▶ [Dataset]
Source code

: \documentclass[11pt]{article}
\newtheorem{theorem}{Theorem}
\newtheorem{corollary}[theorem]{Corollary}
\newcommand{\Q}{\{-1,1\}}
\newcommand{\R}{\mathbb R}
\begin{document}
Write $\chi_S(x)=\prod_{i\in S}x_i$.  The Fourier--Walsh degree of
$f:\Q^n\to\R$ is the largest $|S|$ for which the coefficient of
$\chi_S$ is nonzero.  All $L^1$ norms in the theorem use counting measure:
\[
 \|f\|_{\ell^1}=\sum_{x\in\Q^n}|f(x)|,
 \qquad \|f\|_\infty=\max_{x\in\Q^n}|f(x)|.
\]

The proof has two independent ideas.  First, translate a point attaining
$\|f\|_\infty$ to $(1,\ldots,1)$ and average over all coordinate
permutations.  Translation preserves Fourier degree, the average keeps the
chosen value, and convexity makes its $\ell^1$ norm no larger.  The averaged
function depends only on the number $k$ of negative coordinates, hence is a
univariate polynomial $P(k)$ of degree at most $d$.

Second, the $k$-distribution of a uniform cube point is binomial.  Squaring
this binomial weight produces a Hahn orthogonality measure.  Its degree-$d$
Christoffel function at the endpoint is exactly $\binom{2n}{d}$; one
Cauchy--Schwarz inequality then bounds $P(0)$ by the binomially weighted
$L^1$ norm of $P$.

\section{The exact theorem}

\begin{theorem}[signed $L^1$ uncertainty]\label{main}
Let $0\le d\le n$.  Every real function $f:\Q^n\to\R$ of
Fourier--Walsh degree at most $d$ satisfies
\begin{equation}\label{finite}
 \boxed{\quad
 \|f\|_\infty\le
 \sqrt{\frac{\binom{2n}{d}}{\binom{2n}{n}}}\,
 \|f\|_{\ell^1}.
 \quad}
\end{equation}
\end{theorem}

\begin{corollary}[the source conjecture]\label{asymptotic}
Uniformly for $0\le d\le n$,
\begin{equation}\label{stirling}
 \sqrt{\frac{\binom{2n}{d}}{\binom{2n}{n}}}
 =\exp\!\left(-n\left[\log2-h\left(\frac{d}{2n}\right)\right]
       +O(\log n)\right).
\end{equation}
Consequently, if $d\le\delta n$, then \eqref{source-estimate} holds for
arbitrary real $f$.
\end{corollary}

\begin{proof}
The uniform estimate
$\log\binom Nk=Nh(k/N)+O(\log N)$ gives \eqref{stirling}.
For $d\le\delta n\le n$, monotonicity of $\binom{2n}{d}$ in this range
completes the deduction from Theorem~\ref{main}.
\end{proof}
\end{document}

▶ [Task prompt] Please write out the data again exactly as it stands.

▶ [Response to this exercise]
Source code

: \documentclass[11pt]{article}
\newtheorem{theorem}{Theorem}
\newtheorem{corollary}[theorem]{Corollary}
\newcommand{\Q}{\{-1,1\}}
\newcommand{\R}{\mathbb R}
\begin{document}
Write $\chi_S(x)=\prod_{i\in S}x_i$.  The Fourier--Walsh degree of
$f:\Q^n\to\R$ is the largest $|S|$ for which the coefficient of
$\chi_S$ is nonzero.  All $L^1$ norms in the theorem use counting measure:
\[
 \|f\|_{\ell^1}=\sum_{x\in\Q^n}|f(x)|,
 \qquad \|f\|_\infty=\max_{x\in\Q^n}|f(x)|.
\]

The proof has two independent ideas.  First, translate a point attaining
$\|f\|_\infty$ to $(1,\ldots,1)$ and average over all coordinate
permutations.  Translation preserves Fourier degree, the average keeps the
chosen value, and convexity makes its $\ell^1$ norm no larger.  The averaged
function depends only on the number $k$ of negative coordinates, hence is a
univariate polynomial $P(k)$ of degree at most $d$.

Second, the $k$-distribution of a uniform cube point is binomial.  Squaring
this binomial weight produces a Hahn orthogonality measure.  Its degree-$d$
Christoffel function at the endpoint is exactly $\binom{2n}{d}$; one
Cauchy--Schwarz inequality then bounds $P(0)$ by the binomially weighted
$L^1$ norm of $P$.

\section{The exact theorem}

\begin{theorem}[signed $L^1$ uncertainty]\label{main}
Let $0\le d\le n$.  Every real function $f:\Q^n\to\R$ of
Fourier--Walsh degree at most $d$ satisfies
\begin{equation}\label{finite}
 \boxed{\quad
 \|f\|_\infty\le
 \sqrt{\frac{\binom{2n}{d}}{\binom{2n}{n}}}\,
 \|f\|_{\ell^1}.
 \quad}
\end{equation}
\end{theorem}

\begin{corollary}[the source conjecture]\label{asymptotic}
Uniformly for $0\le d\le n$,
\begin{equation}\label{stirling}
 \sqrt{\frac{\binom{2n}{d}}{\binom{2n}{n}}}
 =\exp\!\left(-n\left[\log2-h\left(\frac{d}{2n}\right)\right]
       +O(\log n)\right).
\end{equation}
Consequently, if $d\le\delta n$, then \eqref{source-estimate} holds for
arbitrary real $f$.
\end{corollary}

\begin{proof}
The uniform estimate
$\log\binom Nk=Nh(k/N)+O(\log N)$ gives \eqref{stirling}.
For $d\le\delta n\le n$, monotonicity of $\binom{2n}{d}$ in this range
completes the deduction from Theorem~\ref{main}.
\end{proof}
\end{document}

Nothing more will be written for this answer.